Variable Selection and Transformation of Variables in

SAS Enterprise Miner 5.2
Kattamuri S. Sarma, Ph.D.
Ecostat Research Corp., White Plains NY

Introduction
In predictive modeling and data mining one is often confronted with a large number of inputs
(explanatory variables). The number of potential inputs to choose from may be as large as 2000
or higher. Some of these inputs may not have any relation to the target. An initial screening is
therefore necessary to eliminate irrelevant variables to keep the number of inputs to a manageable
size. The Variable Selection node of SAS Enterprise Miner provides alternative methods for
eliminating irrelevant variables and selecting variables which have predictive power.

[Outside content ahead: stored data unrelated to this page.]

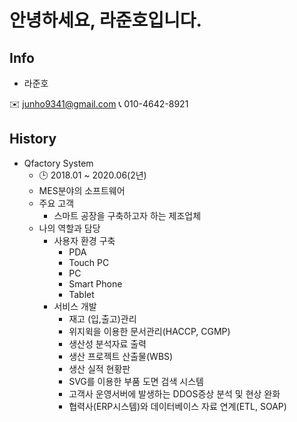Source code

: 안녕하세요, 라준호입니다.
=============

## Info
- 라준호

✉️ junho9341@gmail.com
📞 010-4642-8921


## History
- Qfactory System
    - 🕒 2018.01 ~ 2020.06(2년)
    - MES분야의 소프트웨어
    - 주요 고객
        - 스마트 공장을 구축하고자 하는 제조업체
    - 나의 역할과 담당
        - 사용자 환경 구축
            - PDA
            - Touch PC
            - PC
            - Smart Phone
            - Tablet
        - 서비스 개발
            - 재고 (입,출고)관리
            - 위지윅을 이용한 문서관리(HACCP, CGMP)
            - 생산성 분석자료 출력
            - 생산 프로젝트 산출물(WBS)
            - 생산 실적 현황판
            - SVG를 이용한 부품 도면 검색 시스템
            - 고객사 운영서버에 발생하는 DDOS증상 분석 및 현상 완화
            - 협력사(ERP시스템)와 데이터베이스 자료 연계(ETL, SOAP)
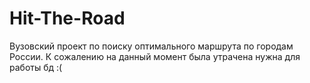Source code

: # Hit-The-Road

Вузовский проект по поиску оптимального маршрута по городам России. 
К сожалению на данный момент была утрачена нужна для работы бд :(
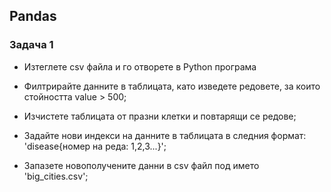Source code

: ## Pandas
### Задача 1

- Изтеглете csv файла и го отворете в Python програма
- Филтрирайте данните в таблицата, като изведете редовете, за които стойността value > 500;

- Изчистете таблицата от празни клетки и повтарящи се редове;

- Задайте нови индекси на данните в таблицата в следния формат: 'disease{номер на реда: 1,2,3...}';

- Запазете новополучените данни в csv файл под името 'big_cities.csv';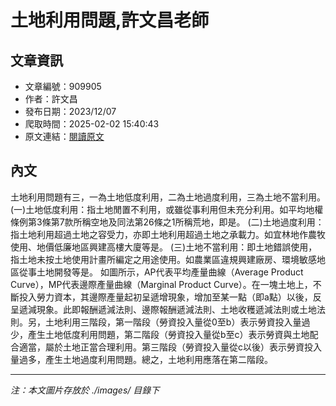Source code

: # 土地利用問題,許文昌老師

## 文章資訊
- 文章編號：909905
- 作者：許文昌
- 發布日期：2023/12/07
- 爬取時間：2025-02-02 15:40:43
- 原文連結：[閱讀原文](https://real-estate.get.com.tw/Columns/detail.aspx?no=909905)

## 內文
土地利用問題有三，一為土地低度利用，二為土地過度利用，三為土地不當利用。
 (一)土地低度利用：指土地閒置不利用，或雖從事利用但未充分利用。如平均地權條例第3條第7款所稱空地及同法第26條之1所稱荒地，即是。
 (二)土地過度利用：指土地利用超過土地之容受力，亦即土地利用超過土地之承載力。如宜林地作農牧使用、地價低廉地區興建高樓大廈等是。
 (三)土地不當利用：即土地錯誤使用，指土地未按土地使用計畫所編定之用途使用。如農業區違規興建廠房、環境敏感地區從事土地開發等是。
如圖所示，AP代表平均產量曲線（Average Product Curve），MP代表邊際產量曲線（Marginal Product Curve）。在一塊土地上，不斷投入勞力資本，其邊際產量起初呈遞增現象，增加至某一點（即a點）以後，反呈遞減現象。此即報酬遞減法則、邊際報酬遞減法則、土地收穫遞減法則或土地法則。另，土地利用三階段，第一階段（勞資投入量從0至b）表示勞資投入量過少，產生土地低度利用問題，第二階段（勞資投入量從b至c）表示勞資與土地配合適當，屬於土地正當合理利用。第三階段（勞資投入量從c以後）表示勞資投入量過多，產生土地過度利用問題。總之，土地利用應落在第二階段。

---
*注：本文圖片存放於 ./images/ 目錄下*
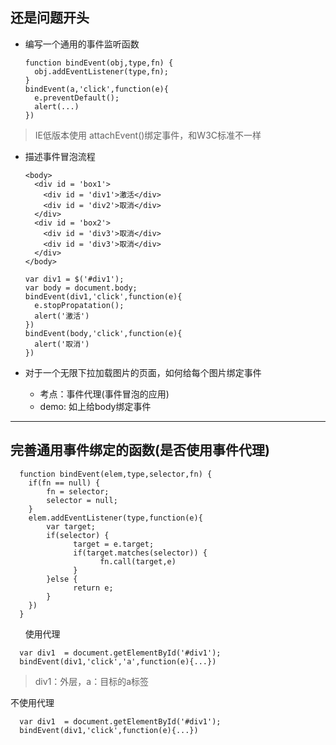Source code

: ## 还是问题开头
- 编写一个通用的事件监听函数

      function bindEvent(obj,type,fn) {
        obj.addEventListener(type,fn);
      }
      bindEvent(a,'click',function(e){
        e.preventDefault();
        alert(...)
      })

> IE低版本使用 attachEvent()绑定事件，和W3C标准不一样

- 描述事件冒泡流程

      <body>
        <div id = 'box1'>
          <div id = 'div1'>激活</div>
          <div id = 'div2'>取消</div>
        </div>
        <div id = 'box2'>
          <div id = 'div3'>取消</div>
          <div id = 'div3'>取消</div>
        </div>
      </body>

      var div1 = $('#div1');
      var body = document.body;
      bindEvent(div1,'click',function(e){
        e.stopPropatation();
        alert('激活')
      })
      bindEvent(body,'click',function(e){
        alert('取消')
      })

- 对于一个无限下拉加载图片的页面，如何给每个图片绑定事件
    - 考点：事件代理(事件冒泡的应用)
    - demo: 如上给body绑定事件

- - -
## 完善通用事件绑定的函数(是否使用事件代理)

      function bindEvent(elem,type,selector,fn) {
        if(fn == null) {
            fn = selector;
            selector = null;
        }
        elem.addEventListener(type,function(e){
            var target;
            if(selector) {
                  target = e.target;
                  if(target.matches(selector)) {
                        fn.call(target,e)
                  }
            }else {
                  return e;
            }
        })
      }
      
使用代理

      var div1  = document.getElementById('#div1');
      bindEvent(div1,'click','a',function(e){...})
      
> div1：外层，a：目标的a标签

不使用代理

      var div1  = document.getElementById('#div1');
      bindEvent(div1,'click',function(e){...})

In the
process of variable selection, the Variable Selection nodes creates binned variables from
interval scaled inputs and grouped variables from nominal inputs. Sometimes a binned input is
more strongly correlated with the target variable than the original input, indicating a non-linear
relationship between the input and the target. The grouped variables are created by collapsing or
grouping the categories of a nominal inputs. With fewer categories, the grouped variables are
easier to use in modeling than the original ungrouped variables.
The predictive power of the inputs can sometimes be enhanced by making suitable
transformations. One can use the Transform Variables node to select the best mathematical
transformation for any given input, based on such criterion as maximizing normality or
maximizing correlation with the target. The Transform Variables node can also be used for
optimally binning the interval inputs and creating dummy variables from categorical inputs.
Variable selection and transformation is also done by the Decision Tree node. The inputs that
give significant splits in creating a decision tree are selected by the Decision Tree node and
passed to the next node which may be Regression or Neural Networks node. In addition to
variable selection, the Decision Tree node creates a special categorical variable which indicates
the leaf node to which a given record is assigned.
This paper discusses the details of the variable selection methods, transformations and the options
available in these three nodes.

The Variable Selection node

There are two methods of variable selection available in the Variable Selection node. These are:
R-Square and Chi-Square methods of selection.
R-Square Method
The R-Square method can be used with a Binary as well as with a interval-scaled target.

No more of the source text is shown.